TASK DETAILS — Take the data that follows and retype it word for word.

Records from a collection:
-*-
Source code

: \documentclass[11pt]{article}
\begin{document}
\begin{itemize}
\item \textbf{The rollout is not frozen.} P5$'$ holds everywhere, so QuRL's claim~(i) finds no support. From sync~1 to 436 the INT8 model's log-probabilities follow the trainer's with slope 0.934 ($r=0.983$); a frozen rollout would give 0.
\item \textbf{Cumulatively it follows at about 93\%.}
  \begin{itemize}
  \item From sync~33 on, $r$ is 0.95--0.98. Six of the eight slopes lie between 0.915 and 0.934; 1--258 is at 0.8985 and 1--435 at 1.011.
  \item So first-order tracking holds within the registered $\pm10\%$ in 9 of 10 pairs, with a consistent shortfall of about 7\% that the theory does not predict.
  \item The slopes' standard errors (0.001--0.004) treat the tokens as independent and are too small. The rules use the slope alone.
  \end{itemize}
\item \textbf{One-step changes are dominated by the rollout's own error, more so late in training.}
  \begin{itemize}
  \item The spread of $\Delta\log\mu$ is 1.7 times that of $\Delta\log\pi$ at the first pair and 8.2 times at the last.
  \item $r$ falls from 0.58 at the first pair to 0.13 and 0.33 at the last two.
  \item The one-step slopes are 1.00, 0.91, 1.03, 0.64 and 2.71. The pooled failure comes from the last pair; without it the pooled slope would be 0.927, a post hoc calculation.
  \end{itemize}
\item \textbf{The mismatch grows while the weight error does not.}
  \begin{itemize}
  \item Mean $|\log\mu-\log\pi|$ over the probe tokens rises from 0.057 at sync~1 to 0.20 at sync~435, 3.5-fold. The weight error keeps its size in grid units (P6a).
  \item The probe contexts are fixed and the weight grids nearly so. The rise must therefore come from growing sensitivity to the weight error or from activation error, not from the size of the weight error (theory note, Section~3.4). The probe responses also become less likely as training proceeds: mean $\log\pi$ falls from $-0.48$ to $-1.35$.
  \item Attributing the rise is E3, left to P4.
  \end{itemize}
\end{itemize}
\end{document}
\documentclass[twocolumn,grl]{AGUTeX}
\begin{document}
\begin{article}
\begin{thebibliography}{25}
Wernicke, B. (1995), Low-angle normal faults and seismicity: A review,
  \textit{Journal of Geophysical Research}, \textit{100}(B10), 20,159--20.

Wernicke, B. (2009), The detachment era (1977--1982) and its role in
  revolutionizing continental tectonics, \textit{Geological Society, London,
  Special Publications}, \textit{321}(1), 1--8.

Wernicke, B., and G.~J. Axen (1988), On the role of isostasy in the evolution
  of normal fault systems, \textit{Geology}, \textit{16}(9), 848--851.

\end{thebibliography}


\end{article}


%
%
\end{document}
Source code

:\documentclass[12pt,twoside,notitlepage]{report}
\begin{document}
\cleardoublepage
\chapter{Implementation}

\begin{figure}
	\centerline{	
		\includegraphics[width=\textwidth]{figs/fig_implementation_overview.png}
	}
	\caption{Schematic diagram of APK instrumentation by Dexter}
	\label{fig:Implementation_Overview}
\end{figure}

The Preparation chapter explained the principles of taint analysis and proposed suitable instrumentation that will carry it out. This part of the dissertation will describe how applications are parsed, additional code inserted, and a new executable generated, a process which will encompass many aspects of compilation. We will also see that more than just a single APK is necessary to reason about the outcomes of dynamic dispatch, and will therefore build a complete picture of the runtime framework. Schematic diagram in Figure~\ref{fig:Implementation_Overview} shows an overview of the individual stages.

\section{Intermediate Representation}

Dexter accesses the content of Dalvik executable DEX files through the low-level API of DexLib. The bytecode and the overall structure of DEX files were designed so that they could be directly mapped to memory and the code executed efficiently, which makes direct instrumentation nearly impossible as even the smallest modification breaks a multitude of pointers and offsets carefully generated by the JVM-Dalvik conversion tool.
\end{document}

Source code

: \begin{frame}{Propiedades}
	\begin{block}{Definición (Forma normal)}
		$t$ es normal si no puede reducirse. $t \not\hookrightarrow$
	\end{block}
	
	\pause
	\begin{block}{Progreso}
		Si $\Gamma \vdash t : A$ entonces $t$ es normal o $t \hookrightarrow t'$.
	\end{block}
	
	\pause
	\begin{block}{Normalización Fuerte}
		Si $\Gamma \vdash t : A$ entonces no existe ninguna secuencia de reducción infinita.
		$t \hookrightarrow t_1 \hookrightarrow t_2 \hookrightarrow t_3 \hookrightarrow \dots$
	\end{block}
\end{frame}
-*-
WRITTEN RESPONSE —
Source code

: \documentclass[11pt]{article}
\begin{document}
\begin{itemize}
\item \textbf{The rollout is not frozen.} P5$'$ holds everywhere, so QuRL's claim~(i) finds no support. From sync~1 to 436 the INT8 model's log-probabilities follow the trainer's with slope 0.934 ($r=0.983$); a frozen rollout would give 0.
\item \textbf{Cumulatively it follows at about 93\%.}
  \begin{itemize}
  \item From sync~33 on, $r$ is 0.95--0.98. Six of the eight slopes lie between 0.915 and 0.934; 1--258 is at 0.8985 and 1--435 at 1.011.
  \item So first-order tracking holds within the registered $\pm10\%$ in 9 of 10 pairs, with a consistent shortfall of about 7\% that the theory does not predict.
  \item The slopes' standard errors (0.001--0.004) treat the tokens as independent and are too small. The rules use the slope alone.
  \end{itemize}
\item \textbf{One-step changes are dominated by the rollout's own error, more so late in training.}
  \begin{itemize}
  \item The spread of $\Delta\log\mu$ is 1.7 times that of $\Delta\log\pi$ at the first pair and 8.2 times at the last.
  \item $r$ falls from 0.58 at the first pair to 0.13 and 0.33 at the last two.
  \item The one-step slopes are 1.00, 0.91, 1.03, 0.64 and 2.71. The pooled failure comes from the last pair; without it the pooled slope would be 0.927, a post hoc calculation.
  \end{itemize}
\item \textbf{The mismatch grows while the weight error does not.}
  \begin{itemize}
  \item Mean $|\log\mu-\log\pi|$ over the probe tokens rises from 0.057 at sync~1 to 0.20 at sync~435, 3.5-fold. The weight error keeps its size in grid units (P6a).
  \item The probe contexts are fixed and the weight grids nearly so. The rise must therefore come from growing sensitivity to the weight error or from activation error, not from the size of the weight error (theory note, Section~3.4). The probe responses also become less likely as training proceeds: mean $\log\pi$ falls from $-0.48$ to $-1.35$.
  \item Attributing the rise is E3, left to P4.
  \end{itemize}
\end{itemize}
\end{document}
\documentclass[twocolumn,grl]{AGUTeX}
\begin{document}
\begin{article}
\begin{thebibliography}{25}
Wernicke, B. (1995), Low-angle normal faults and seismicity: A review,
  \textit{Journal of Geophysical Research}, \textit{100}(B10), 20,159--20.

Wernicke, B. (2009), The detachment era (1977--1982) and its role in
  revolutionizing continental tectonics, \textit{Geological Society, London,
  Special Publications}, \textit{321}(1), 1--8.

Wernicke, B., and G.~J. Axen (1988), On the role of isostasy in the evolution
  of normal fault systems, \textit{Geology}, \textit{16}(9), 848--851.

\end{thebibliography}


\end{article}


%
%
\end{document}
Source code

:\documentclass[12pt,twoside,notitlepage]{report}
\begin{document}
\cleardoublepage
\chapter{Implementation}

\begin{figure}
	\centerline{	
		\includegraphics[width=\textwidth]{figs/fig_implementation_overview.png}
	}
	\caption{Schematic diagram of APK instrumentation by Dexter}
	\label{fig:Implementation_Overview}
\end{figure}

The Preparation chapter explained the principles of taint analysis and proposed suitable instrumentation that will carry it out. This part of the dissertation will describe how applications are parsed, additional code inserted, and a new executable generated, a process which will encompass many aspects of compilation. We will also see that more than just a single APK is necessary to reason about the outcomes of dynamic dispatch, and will therefore build a complete picture of the runtime framework. Schematic diagram in Figure~\ref{fig:Implementation_Overview} shows an overview of the individual stages.

\section{Intermediate Representation}

Dexter accesses the content of Dalvik executable DEX files through the low-level API of DexLib. The bytecode and the overall structure of DEX files were designed so that they could be directly mapped to memory and the code executed efficiently, which makes direct instrumentation nearly impossible as even the smallest modification breaks a multitude of pointers and offsets carefully generated by the JVM-Dalvik conversion tool.
\end{document}

Source code

: \begin{frame}{Propiedades}
	\begin{block}{Definición (Forma normal)}
		$t$ es normal si no puede reducirse. $t \not\hookrightarrow$
	\end{block}
	
	\pause
	\begin{block}{Progreso}
		Si $\Gamma \vdash t : A$ entonces $t$ es normal o $t \hookrightarrow t'$.
	\end{block}
	
	\pause
	\begin{block}{Normalización Fuerte}
		Si $\Gamma \vdash t : A$ entonces no existe ninguna secuencia de reducción infinita.
		$t \hookrightarrow t_1 \hookrightarrow t_2 \hookrightarrow t_3 \hookrightarrow \dots$
	\end{block}
\end{frame}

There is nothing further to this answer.